Records from a dataset

******************************

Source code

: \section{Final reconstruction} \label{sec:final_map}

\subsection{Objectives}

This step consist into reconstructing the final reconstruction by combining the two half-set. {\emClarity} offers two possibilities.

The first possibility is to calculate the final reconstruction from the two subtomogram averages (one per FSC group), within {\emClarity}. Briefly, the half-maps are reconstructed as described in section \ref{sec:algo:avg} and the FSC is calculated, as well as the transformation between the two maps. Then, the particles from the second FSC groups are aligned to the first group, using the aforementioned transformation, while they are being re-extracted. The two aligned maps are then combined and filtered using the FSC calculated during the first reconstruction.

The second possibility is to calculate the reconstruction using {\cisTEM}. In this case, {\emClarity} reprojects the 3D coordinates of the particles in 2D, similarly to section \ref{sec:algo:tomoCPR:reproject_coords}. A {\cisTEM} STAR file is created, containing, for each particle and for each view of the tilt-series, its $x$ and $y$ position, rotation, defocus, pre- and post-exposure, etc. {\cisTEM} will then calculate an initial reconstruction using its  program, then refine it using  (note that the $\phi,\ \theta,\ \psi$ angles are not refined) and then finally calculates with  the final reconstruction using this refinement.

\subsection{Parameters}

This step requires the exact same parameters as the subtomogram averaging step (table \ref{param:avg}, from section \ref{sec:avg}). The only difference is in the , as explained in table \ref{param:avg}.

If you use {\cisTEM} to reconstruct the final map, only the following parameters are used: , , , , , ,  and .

******************************

→ YOUR INSTRUCTIONS
Copy every record above exactly as it stands.

→ RESPONSE TO THE TASK
Source code

: \section{Final reconstruction} \label{sec:final_map}

\subsection{Objectives}

This step consist into reconstructing the final reconstruction by combining the two half-set. {\emClarity} offers two possibilities.

The first possibility is to calculate the final reconstruction from the two subtomogram averages (one per FSC group), within {\emClarity}. Briefly, the half-maps are reconstructed as described in section \ref{sec:algo:avg} and the FSC is calculated, as well as the transformation between the two maps. Then, the particles from the second FSC groups are aligned to the first group, using the aforementioned transformation, while they are being re-extracted. The two aligned maps are then combined and filtered using the FSC calculated during the first reconstruction.

The second possibility is to calculate the reconstruction using {\cisTEM}. In this case, {\emClarity} reprojects the 3D coordinates of the particles in 2D, similarly to section \ref{sec:algo:tomoCPR:reproject_coords}. A {\cisTEM} STAR file is created, containing, for each particle and for each view of the tilt-series, its $x$ and $y$ position, rotation, defocus, pre- and post-exposure, etc. {\cisTEM} will then calculate an initial reconstruction using its  program, then refine it using  (note that the $\phi,\ \theta,\ \psi$ angles are not refined) and then finally calculates with  the final reconstruction using this refinement.

\subsection{Parameters}

This step requires the exact same parameters as the subtomogram averaging step (table \ref{param:avg}, from section \ref{sec:avg}). The only difference is in the , as explained in table \ref{param:avg}.

If you use {\cisTEM} to reconstruct the final map, only the following parameters are used: , , , , , ,  and .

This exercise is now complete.